I think I’ve mentioned before that I’m learning to spin on a wheel. Well, some time ago I came across a fabulous piece of advice in Maggie Casey’s Start Spinning: “It is always the wheel.” She was, of course, referring to those times when the fiber just isn’t flowing the way it should, and she gave me the confidence to keep toying with my wheel adjustments until things were just right. That statement has stuck with me, and I’ve found that it can be applied to many other areas of my life (if you take out the part about the wheel), including knitting.
Now, I know that when we’re knitting we’re not using a machine per se, but we’re definitely seeking “flow,” and sometimes we need to strike a delicate balance in order to achieve it. What do I mean by this? Well, have you ever had a project that just seemed to fight you every step of the way? Maybe the stitch pattern drove you crazy, or maybe the yarn kept splitting on you every seventh stitch. In any case, that project lacked flow. Something just wasn’t right, and the good news is that it may not have had anything to do with you.
Well, okay, it may have had a little bit to do with you, but maybe not in the way that you suppose. You see, I have a theory that there are certain combinations of people, yarns, patterns, and needles that should never mix. I, for example, absolutely hate plastic needles; therefore, any combination that includes them is not for me. Some folks have a passionate distaste for cotton, mohair, (gasp!) wool, etc. (Practically everyone likes cashmere, though. Go figure.) My point is that everyone is a little different, and we all need to figure out what each of us likes. If something doesn’t feel right in our knitting world, then we need to be open to other possibilities.

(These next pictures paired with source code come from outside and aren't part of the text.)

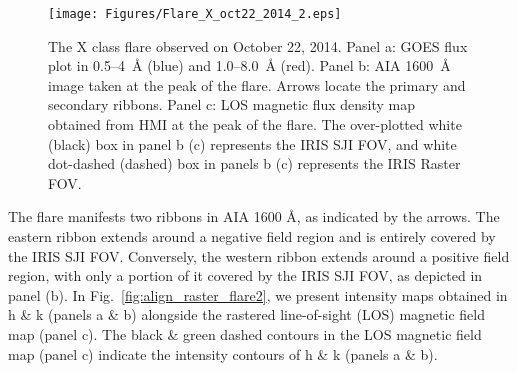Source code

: \begin{figure}[ht!]
    \centering
\hspace*{-.5in}
\texttt{[image: Figures/Flare\_X\_oct22\_2014\_2.eps]}
\caption{The X class flare observed on October 22, 2014. Panel a: GOES flux plot in 0.5{--}4~{\AA} (blue) and 1.0{--}8.0~{\AA} (red). Panel b: AIA 1600~{\AA} image taken at the peak of the flare. Arrows locate the primary and secondary ribbons. Panel c: LOS magnetic flux density map obtained from HMI at the peak of the flare. The over-plotted white (black) box in panel b (c) represents the IRIS SJI FOV, and white dot-dashed (dashed) box in panels b (c) represents the IRIS Raster FOV.}\label{flare2}
\end{figure}

The flare manifests two ribbons in AIA 1600 {\AA}, as indicated by the arrows. The eastern ribbon extends around a negative field region and is entirely covered by the IRIS SJI FOV. Conversely, the western ribbon extends around a positive field region, with only a portion of it covered by the IRIS SJI FOV, as depicted in panel (b). In Fig.~\ref{fig:align_raster_flare2}, we present intensity maps obtained in   h \& k (panels a \& b) alongside the rastered line-of-sight (LOS) magnetic field map (panel c). The black \& green dashed contours in the LOS magnetic field map (panel c) indicate the intensity contours of   h \& k (panels a \& b).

The problem may be as simple as using the wrong needle or the wrong yarn. Personally, I see no point in suffering through a project, especially when the issue may be easily remedied.
So, the next time you have a project that’s giving you grief, try to figure out what the hang-up is, and then work to minimize or eliminate it as much as possible. Granted, sometimes that’s easier said than done, and you’ll end up either ripping or slogging through. But sometimes, just sometimes, you’ll be able to be able to achieve flow after a rocky start. Hooray!
How about you? What enhances (or detracts from) your knitting flow? Please share below!